**Working data:**

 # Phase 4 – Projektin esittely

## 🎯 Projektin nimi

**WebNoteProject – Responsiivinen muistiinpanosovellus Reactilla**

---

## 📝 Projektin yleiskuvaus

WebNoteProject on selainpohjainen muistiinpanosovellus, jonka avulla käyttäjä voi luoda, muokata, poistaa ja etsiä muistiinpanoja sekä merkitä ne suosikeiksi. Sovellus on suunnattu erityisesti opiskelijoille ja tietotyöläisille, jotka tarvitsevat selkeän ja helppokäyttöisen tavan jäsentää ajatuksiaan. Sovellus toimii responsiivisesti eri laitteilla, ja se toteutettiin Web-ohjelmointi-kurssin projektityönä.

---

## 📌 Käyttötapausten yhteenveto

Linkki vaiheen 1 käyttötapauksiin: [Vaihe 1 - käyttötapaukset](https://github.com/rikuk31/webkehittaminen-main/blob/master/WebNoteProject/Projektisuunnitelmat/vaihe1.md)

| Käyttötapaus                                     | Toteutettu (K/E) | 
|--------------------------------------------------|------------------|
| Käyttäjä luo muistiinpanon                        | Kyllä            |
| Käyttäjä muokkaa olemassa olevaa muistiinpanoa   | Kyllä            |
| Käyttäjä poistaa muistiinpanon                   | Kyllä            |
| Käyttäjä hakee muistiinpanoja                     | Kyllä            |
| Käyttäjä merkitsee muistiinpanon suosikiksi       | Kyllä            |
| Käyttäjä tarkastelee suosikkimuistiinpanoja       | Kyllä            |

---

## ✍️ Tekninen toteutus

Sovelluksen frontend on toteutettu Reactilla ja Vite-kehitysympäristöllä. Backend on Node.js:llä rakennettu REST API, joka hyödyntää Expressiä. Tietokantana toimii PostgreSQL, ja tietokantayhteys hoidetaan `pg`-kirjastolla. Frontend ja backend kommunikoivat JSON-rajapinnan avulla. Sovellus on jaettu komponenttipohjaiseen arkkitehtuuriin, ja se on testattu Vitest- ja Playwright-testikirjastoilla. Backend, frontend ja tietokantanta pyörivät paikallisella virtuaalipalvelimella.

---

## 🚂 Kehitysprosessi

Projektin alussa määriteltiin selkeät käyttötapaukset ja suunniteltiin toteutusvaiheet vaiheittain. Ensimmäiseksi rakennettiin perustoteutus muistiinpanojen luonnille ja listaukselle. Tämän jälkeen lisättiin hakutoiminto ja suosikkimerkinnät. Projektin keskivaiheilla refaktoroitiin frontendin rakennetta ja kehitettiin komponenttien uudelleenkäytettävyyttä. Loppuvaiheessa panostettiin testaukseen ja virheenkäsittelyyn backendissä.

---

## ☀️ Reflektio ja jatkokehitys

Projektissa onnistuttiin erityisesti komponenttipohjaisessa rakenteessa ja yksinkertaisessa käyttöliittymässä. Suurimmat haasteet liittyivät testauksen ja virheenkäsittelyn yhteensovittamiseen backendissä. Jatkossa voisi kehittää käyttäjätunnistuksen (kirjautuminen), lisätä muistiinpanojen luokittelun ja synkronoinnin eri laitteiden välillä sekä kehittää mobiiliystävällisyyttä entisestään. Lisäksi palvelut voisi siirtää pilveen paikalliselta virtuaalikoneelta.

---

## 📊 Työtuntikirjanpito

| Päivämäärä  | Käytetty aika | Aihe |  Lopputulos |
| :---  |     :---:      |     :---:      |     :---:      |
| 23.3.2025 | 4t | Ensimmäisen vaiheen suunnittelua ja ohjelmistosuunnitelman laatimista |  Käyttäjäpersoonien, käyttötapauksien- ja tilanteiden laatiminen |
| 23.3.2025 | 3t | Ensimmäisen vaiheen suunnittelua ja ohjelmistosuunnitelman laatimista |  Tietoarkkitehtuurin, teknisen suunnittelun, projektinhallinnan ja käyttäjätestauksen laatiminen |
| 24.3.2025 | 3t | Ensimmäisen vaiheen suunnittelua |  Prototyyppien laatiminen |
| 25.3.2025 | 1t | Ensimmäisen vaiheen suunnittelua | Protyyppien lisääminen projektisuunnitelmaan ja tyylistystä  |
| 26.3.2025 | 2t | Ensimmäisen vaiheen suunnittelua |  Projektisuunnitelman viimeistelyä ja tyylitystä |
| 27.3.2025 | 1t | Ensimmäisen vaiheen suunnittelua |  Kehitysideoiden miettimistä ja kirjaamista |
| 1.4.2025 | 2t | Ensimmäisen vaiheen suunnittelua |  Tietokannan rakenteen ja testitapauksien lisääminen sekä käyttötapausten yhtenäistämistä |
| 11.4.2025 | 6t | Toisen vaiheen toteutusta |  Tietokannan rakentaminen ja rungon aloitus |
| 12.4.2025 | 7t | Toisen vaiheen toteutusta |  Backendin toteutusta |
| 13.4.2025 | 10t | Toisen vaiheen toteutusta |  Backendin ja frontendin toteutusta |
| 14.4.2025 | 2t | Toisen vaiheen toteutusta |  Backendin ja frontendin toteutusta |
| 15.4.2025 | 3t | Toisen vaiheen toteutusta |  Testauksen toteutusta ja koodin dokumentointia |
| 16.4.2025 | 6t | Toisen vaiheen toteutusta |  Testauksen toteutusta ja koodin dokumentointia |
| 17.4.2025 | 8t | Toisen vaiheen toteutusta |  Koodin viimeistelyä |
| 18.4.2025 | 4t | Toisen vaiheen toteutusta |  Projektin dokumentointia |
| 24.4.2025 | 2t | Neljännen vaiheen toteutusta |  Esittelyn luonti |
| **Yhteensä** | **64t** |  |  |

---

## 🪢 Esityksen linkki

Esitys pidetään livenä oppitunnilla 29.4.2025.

**What you have to do:**
Nothing is to be left out when the listing is copied, and every line must match exactly.

**Output for this task:**
 # Phase 4 – Projektin esittely

## 🎯 Projektin nimi

**WebNoteProject – Responsiivinen muistiinpanosovellus Reactilla**

---

## 📝 Projektin yleiskuvaus

WebNoteProject on selainpohjainen muistiinpanosovellus, jonka avulla käyttäjä voi luoda, muokata, poistaa ja etsiä muistiinpanoja sekä merkitä ne suosikeiksi. Sovellus on suunnattu erityisesti opiskelijoille ja tietotyöläisille, jotka tarvitsevat selkeän ja helppokäyttöisen tavan jäsentää ajatuksiaan. Sovellus toimii responsiivisesti eri laitteilla, ja se toteutettiin Web-ohjelmointi-kurssin projektityönä.

---

## 📌 Käyttötapausten yhteenveto

Linkki vaiheen 1 käyttötapauksiin: [Vaihe 1 - käyttötapaukset](https://github.com/rikuk31/webkehittaminen-main/blob/master/WebNoteProject/Projektisuunnitelmat/vaihe1.md)

| Käyttötapaus                                     | Toteutettu (K/E) | 
|--------------------------------------------------|------------------|
| Käyttäjä luo muistiinpanon                        | Kyllä            |
| Käyttäjä muokkaa olemassa olevaa muistiinpanoa   | Kyllä            |
| Käyttäjä poistaa muistiinpanon                   | Kyllä            |
| Käyttäjä hakee muistiinpanoja                     | Kyllä            |
| Käyttäjä merkitsee muistiinpanon suosikiksi       | Kyllä            |
| Käyttäjä tarkastelee suosikkimuistiinpanoja       | Kyllä            |

---

## ✍️ Tekninen toteutus

Sovelluksen frontend on toteutettu Reactilla ja Vite-kehitysympäristöllä. Backend on Node.js:llä rakennettu REST API, joka hyödyntää Expressiä. Tietokantana toimii PostgreSQL, ja tietokantayhteys hoidetaan `pg`-kirjastolla. Frontend ja backend kommunikoivat JSON-rajapinnan avulla. Sovellus on jaettu komponenttipohjaiseen arkkitehtuuriin, ja se on testattu Vitest- ja Playwright-testikirjastoilla. Backend, frontend ja tietokantanta pyörivät paikallisella virtuaalipalvelimella.

---

## 🚂 Kehitysprosessi

Projektin alussa määriteltiin selkeät käyttötapaukset ja suunniteltiin toteutusvaiheet vaiheittain. Ensimmäiseksi rakennettiin perustoteutus muistiinpanojen luonnille ja listaukselle. Tämän jälkeen lisättiin hakutoiminto ja suosikkimerkinnät. Projektin keskivaiheilla refaktoroitiin frontendin rakennetta ja kehitettiin komponenttien uudelleenkäytettävyyttä. Loppuvaiheessa panostettiin testaukseen ja virheenkäsittelyyn backendissä.

---

## ☀️ Reflektio ja jatkokehitys

Projektissa onnistuttiin erityisesti komponenttipohjaisessa rakenteessa ja yksinkertaisessa käyttöliittymässä. Suurimmat haasteet liittyivät testauksen ja virheenkäsittelyn yhteensovittamiseen backendissä. Jatkossa voisi kehittää käyttäjätunnistuksen (kirjautuminen), lisätä muistiinpanojen luokittelun ja synkronoinnin eri laitteiden välillä sekä kehittää mobiiliystävällisyyttä entisestään. Lisäksi palvelut voisi siirtää pilveen paikalliselta virtuaalikoneelta.

---

## 📊 Työtuntikirjanpito

| Päivämäärä  | Käytetty aika | Aihe |  Lopputulos |
| :---  |     :---:      |     :---:      |     :---:      |
| 23.3.2025 | 4t | Ensimmäisen vaiheen suunnittelua ja ohjelmistosuunnitelman laatimista |  Käyttäjäpersoonien, käyttötapauksien- ja tilanteiden laatiminen |
| 23.3.2025 | 3t | Ensimmäisen vaiheen suunnittelua ja ohjelmistosuunnitelman laatimista |  Tietoarkkitehtuurin, teknisen suunnittelun, projektinhallinnan ja käyttäjätestauksen laatiminen |
| 24.3.2025 | 3t | Ensimmäisen vaiheen suunnittelua |  Prototyyppien laatiminen |
| 25.3.2025 | 1t | Ensimmäisen vaiheen suunnittelua | Protyyppien lisääminen projektisuunnitelmaan ja tyylistystä  |
| 26.3.2025 | 2t | Ensimmäisen vaiheen suunnittelua |  Projektisuunnitelman viimeistelyä ja tyylitystä |
| 27.3.2025 | 1t | Ensimmäisen vaiheen suunnittelua |  Kehitysideoiden miettimistä ja kirjaamista |
| 1.4.2025 | 2t | Ensimmäisen vaiheen suunnittelua |  Tietokannan rakenteen ja testitapauksien lisääminen sekä käyttötapausten yhtenäistämistä |
| 11.4.2025 | 6t | Toisen vaiheen toteutusta |  Tietokannan rakentaminen ja rungon aloitus |
| 12.4.2025 | 7t | Toisen vaiheen toteutusta |  Backendin toteutusta |
| 13.4.2025 | 10t | Toisen vaiheen toteutusta |  Backendin ja frontendin toteutusta |
| 14.4.2025 | 2t | Toisen vaiheen toteutusta |  Backendin ja frontendin toteutusta |
| 15.4.2025 | 3t | Toisen vaiheen toteutusta |  Testauksen toteutusta ja koodin dokumentointia |
| 16.4.2025 | 6t | Toisen vaiheen toteutusta |  Testauksen toteutusta ja koodin dokumentointia |
| 17.4.2025 | 8t | Toisen vaiheen toteutusta |  Koodin viimeistelyä |
| 18.4.2025 | 4t | Toisen vaiheen toteutusta |  Projektin dokumentointia |
| 24.4.2025 | 2t | Neljännen vaiheen toteutusta |  Esittelyn luonti |
| **Yhteensä** | **64t** |  |  |

---

## 🪢 Esityksen linkki

Esitys pidetään livenä oppitunnilla 29.4.2025.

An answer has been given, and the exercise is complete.